By bringing together experts in sociology, geography, and political science from across East Asia, Southeast Asia, Europe, and North America, ARI fostered a rare level of cross-pollination. The workshop served as a site for high-level networking, where formal sessions transitioned into deep, informal intellectual exchanges. These interactions allowed the MIGMOBS team to place our specific case studies within a broader global context, forging connections with colleagues from multiple regions.

Here are some of the highlights from MIGMOBS team:

Rethinking "Skill" and the Pink-Collar Logic in Tokyo and Seoul

A central highlight of the workshop was the presentation by Dr. Meiyun Meng and Prof. Adrian Favell. Their paper is one of the many outputs of the East Asian sub-project of MIGMOBS: Migration and Mobilities in East Asia: The Chinese in Japan and Korea. Her talk explored how Chinese female corporate employees in Japan and South Korea experience systematic deskilling despite entering through "high skilled" migration categories. Drawing on interviews with 34 women in Tokyo and Seoul, she revealed how migration policies, employer practices, and gendered workplace norms interact to transform professionals (e.g. programmers, designers, medical graduates) into support workers with diminished authority. She demonstrated that this "pink-collar" logic extends into corporate domains, creating skilled support workers who perform technical tasks without corresponding creative or strategic roles, arguing that transnational labour markets exploit middling migrants through reclassification rather than integration. Following the presentation, Dr. Meng and Prof. Favell engaged in a lively discussion with attendees, addressing questions on the notion of 'de-skilling' and exploring how research on Chinese professionals reveals new racialized migration patterns compared to European and North American professionals in East Asia. 

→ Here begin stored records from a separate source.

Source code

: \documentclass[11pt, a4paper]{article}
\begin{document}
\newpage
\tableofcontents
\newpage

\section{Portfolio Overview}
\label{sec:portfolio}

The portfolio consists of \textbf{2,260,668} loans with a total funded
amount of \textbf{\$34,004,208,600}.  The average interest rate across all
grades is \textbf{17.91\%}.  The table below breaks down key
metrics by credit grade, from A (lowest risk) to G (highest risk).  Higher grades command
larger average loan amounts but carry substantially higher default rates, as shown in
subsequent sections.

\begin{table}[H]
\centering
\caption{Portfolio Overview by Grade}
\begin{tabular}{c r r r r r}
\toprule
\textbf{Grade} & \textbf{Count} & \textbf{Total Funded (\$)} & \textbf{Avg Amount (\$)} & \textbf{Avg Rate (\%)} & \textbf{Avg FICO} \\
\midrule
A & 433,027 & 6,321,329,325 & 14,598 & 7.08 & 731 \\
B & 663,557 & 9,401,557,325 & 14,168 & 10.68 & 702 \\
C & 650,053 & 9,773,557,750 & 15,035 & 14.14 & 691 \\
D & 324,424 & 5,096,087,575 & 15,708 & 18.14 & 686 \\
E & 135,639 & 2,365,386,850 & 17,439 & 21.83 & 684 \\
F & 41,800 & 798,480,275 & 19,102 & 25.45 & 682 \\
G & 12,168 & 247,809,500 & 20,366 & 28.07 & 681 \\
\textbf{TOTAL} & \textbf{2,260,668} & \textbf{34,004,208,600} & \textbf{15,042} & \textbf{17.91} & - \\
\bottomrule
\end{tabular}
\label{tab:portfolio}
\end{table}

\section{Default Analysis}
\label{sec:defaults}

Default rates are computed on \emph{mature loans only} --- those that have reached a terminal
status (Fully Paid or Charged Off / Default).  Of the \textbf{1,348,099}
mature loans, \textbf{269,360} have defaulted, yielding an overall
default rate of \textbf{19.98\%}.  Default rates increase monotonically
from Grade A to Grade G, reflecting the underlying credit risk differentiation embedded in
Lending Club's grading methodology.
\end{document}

Adrian and Meiyun during Q&A

Japan’s SSW Scheme: Path-Dependency and Reconfiguration

The focus then shifted to the structural mechanisms of recruitment. Pamungkas Dewanto, co-authoring with Gracia Liu-Farrer and Firman Budianto (Waseda University), examined the evolution of the Indonesia-Japan corridor following the introduction of the Specified Skilled Worker (SSW) scheme.

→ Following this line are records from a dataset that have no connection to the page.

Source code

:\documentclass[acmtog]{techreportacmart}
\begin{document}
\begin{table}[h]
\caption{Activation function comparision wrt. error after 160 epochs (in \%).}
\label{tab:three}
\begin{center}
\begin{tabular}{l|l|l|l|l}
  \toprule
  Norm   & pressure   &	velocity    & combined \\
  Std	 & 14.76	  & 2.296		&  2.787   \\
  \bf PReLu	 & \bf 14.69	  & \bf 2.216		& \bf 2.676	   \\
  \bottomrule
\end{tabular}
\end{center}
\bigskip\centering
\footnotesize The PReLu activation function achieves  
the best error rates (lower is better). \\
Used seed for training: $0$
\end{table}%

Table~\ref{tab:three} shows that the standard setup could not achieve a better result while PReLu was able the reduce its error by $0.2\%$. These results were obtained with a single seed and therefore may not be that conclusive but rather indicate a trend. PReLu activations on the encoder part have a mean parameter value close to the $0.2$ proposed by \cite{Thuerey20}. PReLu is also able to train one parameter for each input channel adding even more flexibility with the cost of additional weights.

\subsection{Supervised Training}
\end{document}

While the SSW was designed as a skill-based alternative to the older Technical Intern Training Program (TITP), their multi-sited qualitative fieldwork suggests that the transition is heavily path-dependent. Although the new scheme expands opportunities and leverages digital platforms, the findings indicate that access remains uneven. Resource-rich intermediaries and experienced migrants continue to benefit disproportionately, suggesting that the SSW represents a reconfiguration of Japan’s transnational labor market rather than a total rupture from previous inequalities.

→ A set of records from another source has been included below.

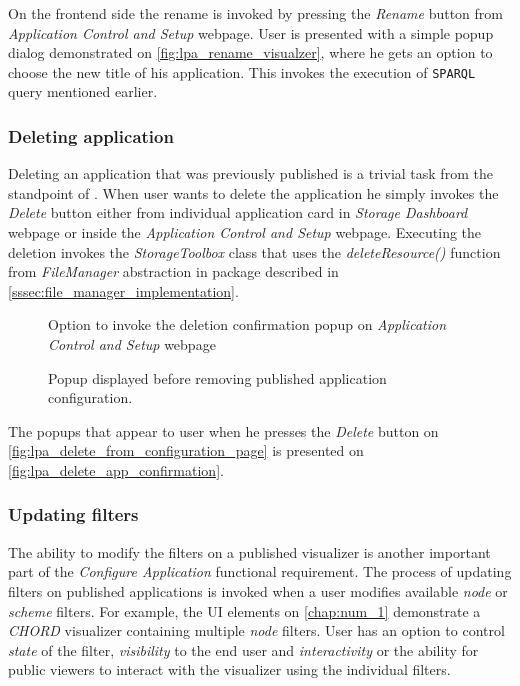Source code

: On the frontend side the rename is invoked by pressing the \textit{Rename} button from \textit{Application Control and Setup} webpage. User is presented with a simple popup dialog demonstrated on \autoref{fig:lpa_rename_visualzer}, where he gets an option to choose the new title of his application. This invokes the execution of \texttt{SPARQL} query mentioned earlier.

\subsubsection{Deleting application}

Deleting an application that was previously published is a trivial task from the standpoint of \lpas{}. When user wants to delete the application he simply invokes the \textit{Delete} button either from individual application card in \textit{Storage Dashboard} webpage or inside the \textit{Application Control and Setup} webpage. Executing the deletion invokes the \textit{StorageToolbox} class that uses the \textit{deleteResource()} function from \textit{FileManager} abstraction in \lpas{} package described in \autoref{sssec:file_manager_implementation}.

\begin{figure}[hbt]
  \caption{Option to invoke the deletion confirmation popup on \textit{Application Control and Setup} webpage}
  \label{fig:lpa_delete_from_configuration_page}
\endminipage\hfill
{}
  \caption{Popup displayed before removing published application configuration.}
  \label{fig:lpa_delete_app_confirmation}
\endminipage\hfill
\end{figure}

The popups that appear to user when he presses the \textit{Delete} button on \autoref{fig:lpa_delete_from_configuration_page} is presented on \autoref{fig:lpa_delete_app_confirmation}.

\subsubsection{Updating filters}
\label{ssssec:updating_filters_implementation}

The ability to modify the filters on a published visualizer is another important part of the \textit{Configure Application} functional requirement. The process of updating filters on published applications is invoked when a user modifies available \textit{node} or \textit{scheme} filters. For example, the UI elements on \autoref{chap:num_1} demonstrate a \textit{CHORD} visualizer containing multiple \textit{node} filters. User has an option to control \textit{state} of the filter, \textit{visibility} to the end user and \textit{interactivity} or the ability for public viewers to interact with the visualizer using the individual filters.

The "Asian Migration Regime" in East Central Europe

Moving the lens toward a dramatic and under-researched development, Pamungkas Dewanto also presented a paper co-authored with Pal Nyiri and Andrew Lacisna regarding the massive flow of Asian labor into East Central Europe. In countries like Poland, Hungary, and Romania, hundreds of thousands of workers from South and Southeast Asia are now filling vital roles in factories, farms, and logistics.

Pamungkas during Q&A

The research suggests two provocative conclusions. First, the rise of contract labor in Eastern Europe may herald a shift toward an "Asian migration regime" in the West—one that prioritizes state-to-state mediation and agency control over individual integration. Second, despite the restrictive nature of these contracts, workers from the Philippines and Indonesia often perceive these European opportunities as an expansion of freedom compared to traditional destinations in the Gulf or East Asia.

The ARI workshop underscored that understanding modern migration requires a global, multi-sited approach. By bringing together scholars studying different "corridors"—from Indonesia-Japan to South Asia-Eastern Europe—the institute provided the infrastructure necessary to see these global patterns as interconnected. We are deeply grateful to Dr. Eva Samia Dinkelaker and Prof. Brenda S.A. Yeoh for convening such a productive and welcoming space. These connections will undoubtedly fuel our future research as we continue to track the "orders and borders" of global inequality.